→ Data to process:
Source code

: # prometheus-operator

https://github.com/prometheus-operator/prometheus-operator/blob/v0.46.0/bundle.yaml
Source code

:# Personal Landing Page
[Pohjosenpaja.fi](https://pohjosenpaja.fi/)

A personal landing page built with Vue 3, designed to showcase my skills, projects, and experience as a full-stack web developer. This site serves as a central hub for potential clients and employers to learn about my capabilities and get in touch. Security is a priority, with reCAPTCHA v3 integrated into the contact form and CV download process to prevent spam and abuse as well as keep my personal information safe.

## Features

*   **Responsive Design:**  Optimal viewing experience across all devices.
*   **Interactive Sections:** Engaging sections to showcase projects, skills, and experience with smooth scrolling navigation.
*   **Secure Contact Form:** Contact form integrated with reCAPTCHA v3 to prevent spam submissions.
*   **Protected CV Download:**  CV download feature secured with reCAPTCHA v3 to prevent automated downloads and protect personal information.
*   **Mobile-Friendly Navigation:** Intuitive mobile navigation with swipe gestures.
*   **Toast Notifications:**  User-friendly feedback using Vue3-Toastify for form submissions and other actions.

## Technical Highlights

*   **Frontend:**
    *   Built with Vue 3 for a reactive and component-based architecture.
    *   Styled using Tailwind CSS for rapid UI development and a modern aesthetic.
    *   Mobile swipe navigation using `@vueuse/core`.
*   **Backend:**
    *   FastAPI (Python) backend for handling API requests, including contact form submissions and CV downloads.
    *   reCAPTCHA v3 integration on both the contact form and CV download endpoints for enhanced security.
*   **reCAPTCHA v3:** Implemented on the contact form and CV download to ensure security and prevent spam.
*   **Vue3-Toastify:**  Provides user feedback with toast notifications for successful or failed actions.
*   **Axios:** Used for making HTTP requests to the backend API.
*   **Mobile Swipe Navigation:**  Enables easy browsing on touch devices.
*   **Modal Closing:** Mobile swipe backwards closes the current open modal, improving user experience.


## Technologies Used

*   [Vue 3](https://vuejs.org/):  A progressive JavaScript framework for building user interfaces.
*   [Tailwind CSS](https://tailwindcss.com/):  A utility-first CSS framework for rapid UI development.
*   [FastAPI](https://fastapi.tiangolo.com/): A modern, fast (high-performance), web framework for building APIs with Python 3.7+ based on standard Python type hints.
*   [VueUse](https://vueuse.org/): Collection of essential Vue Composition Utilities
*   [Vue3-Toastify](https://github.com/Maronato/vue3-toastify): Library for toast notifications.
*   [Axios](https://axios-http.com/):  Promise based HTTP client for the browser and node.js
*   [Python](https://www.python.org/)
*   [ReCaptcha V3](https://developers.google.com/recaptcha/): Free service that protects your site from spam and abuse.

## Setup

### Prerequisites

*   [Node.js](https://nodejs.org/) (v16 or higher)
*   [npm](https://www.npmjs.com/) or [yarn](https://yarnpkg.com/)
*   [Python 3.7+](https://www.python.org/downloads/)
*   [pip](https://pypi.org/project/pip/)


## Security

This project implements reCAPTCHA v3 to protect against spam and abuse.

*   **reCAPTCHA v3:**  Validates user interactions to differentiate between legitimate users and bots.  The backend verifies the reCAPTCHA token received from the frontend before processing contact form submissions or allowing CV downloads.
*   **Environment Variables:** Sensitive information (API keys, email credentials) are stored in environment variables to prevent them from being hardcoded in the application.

→ Task details:
Output only the lines from the top of the entries through the one holding "[Pohjosenpaja.fi](https://pohjosenpaja.fi/)", copied exactly.

→ Your solution:
Source code

: # prometheus-operator

https://github.com/prometheus-operator/prometheus-operator/blob/v0.46.0/bundle.yaml
Source code

:# Personal Landing Page
[Pohjosenpaja.fi](https://pohjosenpaja.fi/)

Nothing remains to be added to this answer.